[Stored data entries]
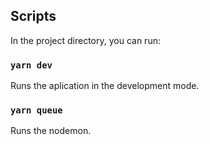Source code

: 
## Scripts

In the project directory, you can run:

### `yarn dev`

Runs the aplication in the development mode.

### `yarn queue`

Runs the nodemon.
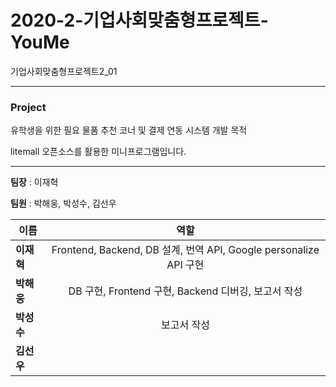 # 2020-2-기업사회맞춤형프로젝트-YouMe

기업사회맞춤형프로젝트2_01
***


### Project
유학생을 위한 필요 물품 추천 코너 및 결제 연동 시스템 개발 목적

litemall 오픈소스를 활용한 미니프로그램입니다.


***


**팀장** : 이재혁

**팀원** : 박해웅, 박성수, 김선우

|  <center>이름</center> |  <center>역할</center> |
|:--------|:--------:|
|**이재혁** | <center>Frontend, Backend, DB 설계, 번역 API, Google personalize API 구현</center> |
|**박해웅** | <center>DB 구현, Frontend 구현, Backend 디버깅, 보고서 작성</center> |
|**박성수** | <center>보고서 작성</center> |
|**김선우** | <center></center> |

Task brief → Scan the entries for lines with the word "Frontend". The number of such lines is the whole answer.

Task answer → 2